Vou lá em cima, no sótão da minha memória, buscar o cheiro, o calor e o desenho tipo maquete da minha cidade. Vou buscar a lembrança dos ventos de areia a soprar agulhas nas minhas pernas, as chuvas de Março que empapavam as ruas porque eram planas e não tinha para onde escorrer, os calores ardentes das manhãs que derretiam o asfalto. Vou só mesmo buscar coisas que a memória fotografou para eu agora lembrar. Não sei tinha poeira, não sei havia mortos e feridos nas enxurradas, árvores caídas e prejuízos avultados. Eu criança não preciso saber essas coisas. Me lembro era difícil tirar a areia dos cabelos compridos que eu usava, era difícil manter-me em casa como que fechado no meu castelo protector e o vento lá fora soprava parecia era uivo de lobo que nunca vi.
Vou buscar na memória os saberes que agora não tenho, as palavras que agora não têm o sabor e a música que tinham, e contar as estórias que eu souber. Não vou gastar palavras sem nexo nem contar estórias de sexo, porque eu não sei se na minha terra havia. Boatos e rumores são como as mortes de amores perfeitos, estórias para esquecer ou aquecer ouvidos. Não deve haver escassez de estórias para rir, havia disposição nas esplanadas, gargalhadas altas de felicidade embora o tempo não pare e muitos já cá não estão para contar.

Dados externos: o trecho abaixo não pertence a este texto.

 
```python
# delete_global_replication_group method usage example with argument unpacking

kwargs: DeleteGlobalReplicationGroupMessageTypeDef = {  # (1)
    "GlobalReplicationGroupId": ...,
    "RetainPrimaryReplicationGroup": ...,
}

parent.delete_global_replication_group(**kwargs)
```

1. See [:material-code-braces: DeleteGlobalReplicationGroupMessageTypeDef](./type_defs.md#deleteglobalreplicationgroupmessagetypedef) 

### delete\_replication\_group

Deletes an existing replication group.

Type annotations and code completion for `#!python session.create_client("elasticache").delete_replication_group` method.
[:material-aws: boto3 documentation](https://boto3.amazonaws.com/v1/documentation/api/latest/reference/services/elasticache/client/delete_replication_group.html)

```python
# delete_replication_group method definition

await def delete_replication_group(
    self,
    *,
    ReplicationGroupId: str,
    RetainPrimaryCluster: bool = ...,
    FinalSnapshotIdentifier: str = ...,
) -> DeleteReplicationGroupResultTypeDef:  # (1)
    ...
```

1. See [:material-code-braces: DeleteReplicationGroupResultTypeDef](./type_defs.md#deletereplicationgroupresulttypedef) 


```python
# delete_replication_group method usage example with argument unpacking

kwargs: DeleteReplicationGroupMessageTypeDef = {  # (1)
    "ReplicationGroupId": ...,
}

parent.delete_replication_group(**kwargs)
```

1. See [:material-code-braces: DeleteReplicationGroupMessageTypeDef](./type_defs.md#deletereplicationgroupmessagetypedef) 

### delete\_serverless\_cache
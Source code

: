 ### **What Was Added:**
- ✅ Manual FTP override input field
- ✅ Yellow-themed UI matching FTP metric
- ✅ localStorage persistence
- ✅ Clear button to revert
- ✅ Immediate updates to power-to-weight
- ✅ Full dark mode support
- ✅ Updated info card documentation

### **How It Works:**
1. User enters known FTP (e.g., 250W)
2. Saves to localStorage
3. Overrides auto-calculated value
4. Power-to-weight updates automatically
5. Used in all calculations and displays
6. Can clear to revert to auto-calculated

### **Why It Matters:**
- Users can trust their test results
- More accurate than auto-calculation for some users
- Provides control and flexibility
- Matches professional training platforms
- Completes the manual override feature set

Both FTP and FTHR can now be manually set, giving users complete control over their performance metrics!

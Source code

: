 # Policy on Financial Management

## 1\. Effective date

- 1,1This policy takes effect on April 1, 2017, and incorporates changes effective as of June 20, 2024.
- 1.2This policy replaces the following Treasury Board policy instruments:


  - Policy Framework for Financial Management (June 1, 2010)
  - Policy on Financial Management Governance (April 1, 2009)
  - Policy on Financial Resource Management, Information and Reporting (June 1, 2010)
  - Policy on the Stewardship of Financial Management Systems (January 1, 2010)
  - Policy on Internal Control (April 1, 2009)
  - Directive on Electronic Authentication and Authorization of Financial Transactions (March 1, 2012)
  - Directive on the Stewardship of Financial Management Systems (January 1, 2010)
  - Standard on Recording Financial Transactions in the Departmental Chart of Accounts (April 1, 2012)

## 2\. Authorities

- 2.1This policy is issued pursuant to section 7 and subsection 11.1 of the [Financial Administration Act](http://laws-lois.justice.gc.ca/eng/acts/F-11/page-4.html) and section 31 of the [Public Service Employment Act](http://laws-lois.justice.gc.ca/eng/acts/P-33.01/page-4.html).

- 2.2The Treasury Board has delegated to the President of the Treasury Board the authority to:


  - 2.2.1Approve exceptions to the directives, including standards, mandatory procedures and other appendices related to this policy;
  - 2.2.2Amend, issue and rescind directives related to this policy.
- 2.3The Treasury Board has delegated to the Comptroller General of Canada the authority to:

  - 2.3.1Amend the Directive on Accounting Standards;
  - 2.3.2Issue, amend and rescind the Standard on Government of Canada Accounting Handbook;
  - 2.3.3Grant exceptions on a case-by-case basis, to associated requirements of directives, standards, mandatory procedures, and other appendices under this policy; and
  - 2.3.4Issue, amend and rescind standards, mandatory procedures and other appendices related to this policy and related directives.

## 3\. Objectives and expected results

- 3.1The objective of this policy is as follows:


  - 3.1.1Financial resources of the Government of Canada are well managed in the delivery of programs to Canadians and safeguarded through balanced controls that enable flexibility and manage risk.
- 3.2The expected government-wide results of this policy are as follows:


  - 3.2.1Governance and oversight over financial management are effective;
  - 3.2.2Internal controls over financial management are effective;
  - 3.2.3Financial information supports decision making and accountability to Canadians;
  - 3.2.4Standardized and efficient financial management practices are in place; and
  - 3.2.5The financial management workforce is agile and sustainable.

Vamos na feira andar nas cadeirinhas, carrossel de 4 correntes que suspendem uma cadeira e se a gente agarrar o da frente lhe empurra com força com as pernas parece ele vai sair da área. Há gritos e berros, alegria abafada pela música do rancho do Calvário que toca sem parar. O conjunto de Maria Albertina também é freguês frequente nos altifalantes dos carrosséis. As miúdas da Mapunda, vermelhas do sol do mar, circulam vaidosas nos vestidos curtos e vai haver porrada com os gajos da terra que não param de as assobiar.
Vou ao sótão da memória buscar cada coisa que ainda vão dizer é inventado ou desverdade completa.
A Calema vai pôr bué areia na marginal, a gente vai lavar parece é missão. É Março e eu tenho saudades desse Março.